The survey asked gender equity questions to get a better picture of men’s attitudes toward women and their roles. It included questions about education, leadership, workplace issues and household hierarchy.
The scale established gave half of Alberta men a medium score when it comes to equity. Thirty-four per cent received a low score. Only 18 per cent scored well when it came to equity.
Among the areas of concern pinpointed in the survey:
l 25 per cent of those surveyed said domestic violence should not be a criminal offence in some situations.
l 16 per cent said domestic violence is a private matter to be handled within the family.
l eight per cent said that a parent should remain in a violent relationship, to keep the family together.

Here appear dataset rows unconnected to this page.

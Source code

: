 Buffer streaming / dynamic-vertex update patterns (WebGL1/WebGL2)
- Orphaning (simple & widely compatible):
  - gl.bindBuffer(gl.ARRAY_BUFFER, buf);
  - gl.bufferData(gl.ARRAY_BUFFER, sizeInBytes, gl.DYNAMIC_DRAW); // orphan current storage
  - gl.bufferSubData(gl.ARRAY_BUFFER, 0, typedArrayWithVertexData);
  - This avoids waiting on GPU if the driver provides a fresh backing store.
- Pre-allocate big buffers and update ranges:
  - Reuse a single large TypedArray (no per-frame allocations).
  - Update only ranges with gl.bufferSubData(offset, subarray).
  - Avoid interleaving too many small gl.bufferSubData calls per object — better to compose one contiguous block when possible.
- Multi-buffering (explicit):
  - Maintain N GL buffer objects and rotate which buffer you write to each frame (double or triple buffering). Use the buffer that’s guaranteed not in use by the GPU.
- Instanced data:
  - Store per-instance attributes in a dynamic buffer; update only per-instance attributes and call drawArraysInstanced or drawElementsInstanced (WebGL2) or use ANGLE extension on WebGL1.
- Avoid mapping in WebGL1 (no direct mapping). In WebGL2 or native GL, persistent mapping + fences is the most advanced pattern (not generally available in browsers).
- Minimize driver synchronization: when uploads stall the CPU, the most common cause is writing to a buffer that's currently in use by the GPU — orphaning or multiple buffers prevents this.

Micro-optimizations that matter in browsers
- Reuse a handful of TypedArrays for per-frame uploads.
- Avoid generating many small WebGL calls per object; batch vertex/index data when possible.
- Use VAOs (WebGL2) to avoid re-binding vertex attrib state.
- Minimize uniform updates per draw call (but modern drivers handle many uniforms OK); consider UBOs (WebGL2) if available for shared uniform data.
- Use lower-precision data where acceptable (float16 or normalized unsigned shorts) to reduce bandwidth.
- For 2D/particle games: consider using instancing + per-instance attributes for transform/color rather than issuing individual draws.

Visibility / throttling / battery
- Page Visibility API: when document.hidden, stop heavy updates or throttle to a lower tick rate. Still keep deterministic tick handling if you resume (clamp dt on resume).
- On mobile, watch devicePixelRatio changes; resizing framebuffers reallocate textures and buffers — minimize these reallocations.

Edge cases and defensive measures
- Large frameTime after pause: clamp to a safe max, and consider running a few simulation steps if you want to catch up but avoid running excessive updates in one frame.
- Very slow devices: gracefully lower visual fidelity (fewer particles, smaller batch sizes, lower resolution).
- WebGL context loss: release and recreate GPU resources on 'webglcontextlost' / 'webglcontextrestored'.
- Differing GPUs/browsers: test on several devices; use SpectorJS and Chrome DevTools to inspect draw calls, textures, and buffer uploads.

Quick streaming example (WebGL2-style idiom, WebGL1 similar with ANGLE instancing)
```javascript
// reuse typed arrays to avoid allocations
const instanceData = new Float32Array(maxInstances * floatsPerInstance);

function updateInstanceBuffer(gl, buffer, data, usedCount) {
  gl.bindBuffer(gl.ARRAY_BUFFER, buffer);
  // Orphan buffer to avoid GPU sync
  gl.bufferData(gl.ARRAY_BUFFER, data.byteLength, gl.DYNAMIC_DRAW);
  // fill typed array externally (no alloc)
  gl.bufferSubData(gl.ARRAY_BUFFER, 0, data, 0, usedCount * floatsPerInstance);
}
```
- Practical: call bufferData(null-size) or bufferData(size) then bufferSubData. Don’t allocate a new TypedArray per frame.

l five per cent said forcing a partner to have sex was not an unhealthy behaviour.
l 40 per cent of respondents said a woman puts herself at risk of rape by wearing provocative clothing.
l 14 per cent said women often say no in sexual situations when they mean yes.

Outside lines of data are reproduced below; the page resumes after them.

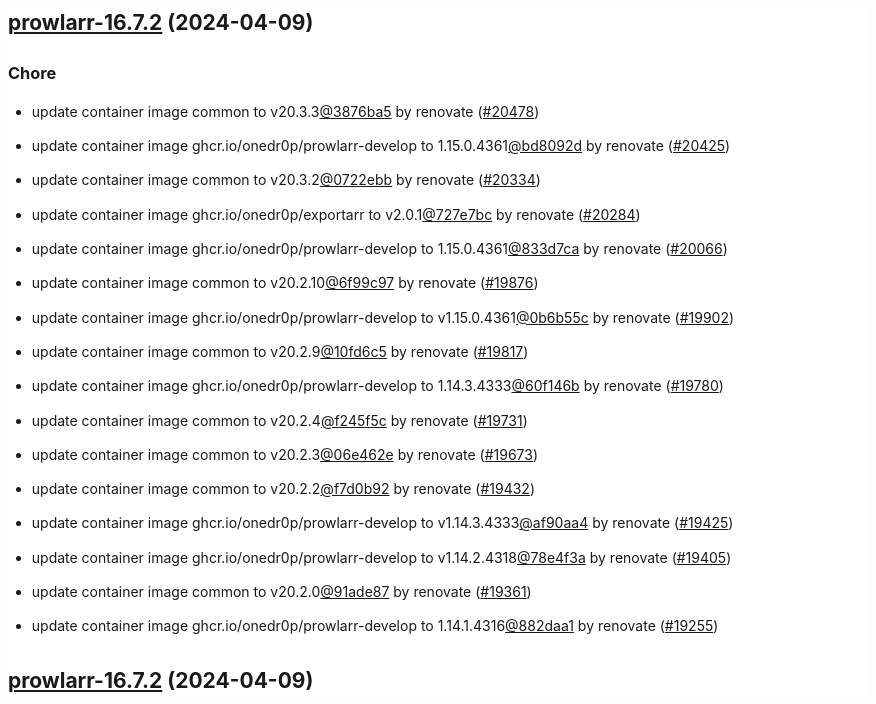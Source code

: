 
## [prowlarr-16.7.2](https://github.com/truecharts/charts/compare/prowlarr-16.4.0...prowlarr-16.7.2) (2024-04-09)

### Chore



- update container image common to v20.3.3[@3876ba5](https://github.com/3876ba5) by renovate ([#20478](https://github.com/truecharts/charts/issues/20478))

- update container image ghcr.io/onedr0p/prowlarr-develop to 1.15.0.4361[@bd8092d](https://github.com/bd8092d) by renovate ([#20425](https://github.com/truecharts/charts/issues/20425))

- update container image common to v20.3.2[@0722ebb](https://github.com/0722ebb) by renovate ([#20334](https://github.com/truecharts/charts/issues/20334))

- update container image ghcr.io/onedr0p/exportarr to v2.0.1[@727e7bc](https://github.com/727e7bc) by renovate ([#20284](https://github.com/truecharts/charts/issues/20284))

- update container image ghcr.io/onedr0p/prowlarr-develop to 1.15.0.4361[@833d7ca](https://github.com/833d7ca) by renovate ([#20066](https://github.com/truecharts/charts/issues/20066))

- update container image common to v20.2.10[@6f99c97](https://github.com/6f99c97) by renovate ([#19876](https://github.com/truecharts/charts/issues/19876))

- update container image ghcr.io/onedr0p/prowlarr-develop to v1.15.0.4361[@0b6b55c](https://github.com/0b6b55c) by renovate ([#19902](https://github.com/truecharts/charts/issues/19902))

- update container image common to v20.2.9[@10fd6c5](https://github.com/10fd6c5) by renovate ([#19817](https://github.com/truecharts/charts/issues/19817))

- update container image ghcr.io/onedr0p/prowlarr-develop to 1.14.3.4333[@60f146b](https://github.com/60f146b) by renovate ([#19780](https://github.com/truecharts/charts/issues/19780))

- update container image common to v20.2.4[@f245f5c](https://github.com/f245f5c) by renovate ([#19731](https://github.com/truecharts/charts/issues/19731))

- update container image common to v20.2.3[@06e462e](https://github.com/06e462e) by renovate ([#19673](https://github.com/truecharts/charts/issues/19673))

- update container image common to v20.2.2[@f7d0b92](https://github.com/f7d0b92) by renovate ([#19432](https://github.com/truecharts/charts/issues/19432))

- update container image ghcr.io/onedr0p/prowlarr-develop to v1.14.3.4333[@af90aa4](https://github.com/af90aa4) by renovate ([#19425](https://github.com/truecharts/charts/issues/19425))

- update container image ghcr.io/onedr0p/prowlarr-develop to v1.14.2.4318[@78e4f3a](https://github.com/78e4f3a) by renovate ([#19405](https://github.com/truecharts/charts/issues/19405))

- update container image common to v20.2.0[@91ade87](https://github.com/91ade87) by renovate ([#19361](https://github.com/truecharts/charts/issues/19361))

- update container image ghcr.io/onedr0p/prowlarr-develop to 1.14.1.4316[@882daa1](https://github.com/882daa1) by renovate ([#19255](https://github.com/truecharts/charts/issues/19255))


## [prowlarr-16.7.2](https://github.com/truecharts/charts/compare/prowlarr-16.4.0...prowlarr-16.7.2) (2024-04-09)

Clearly, gender equality remains a significant issue in Alberta. At a fundraiser during which the survey results were released, Alberta Premier Alison Redford said the results “made me sick to my stomach.”
She should not be alone in her revulsion.
There are two key components in the battle to minimize domestic violence.
The first, and overwhelming, issue is education. We can’t establish gender equality without changing attitudes, and we need to start with children. They need positive role models in the home and the community. And they need to understand that violence is never a tool in resolving conflict.
The second is society’s ability to protect the victims of violence.
Earlier this year, a collaboration between the Central Alberta Women’s Emergency Shelter and Red Deer RCMP was the focus of a session at the World Conference of Women’s Shelters.
The collaboration came after the murder-suicide by Josif Fekete of his wife Blagica and three-year-old son Alex in Red Deer in 2003.
A unique domestic crime unit was formed that includes police and a social worker from the shelter.
Officials say that no victim of violence who is in the program has subsequently been killed. And that’s good news.
But as long as 600 people a year are forced to seek shelter, in Red Deer alone, and as long as eight per cent of Albertans report being victims of domestic abuse, we still have a disturbingly long way to go.
John Stewart is the Advocate’s managing editor.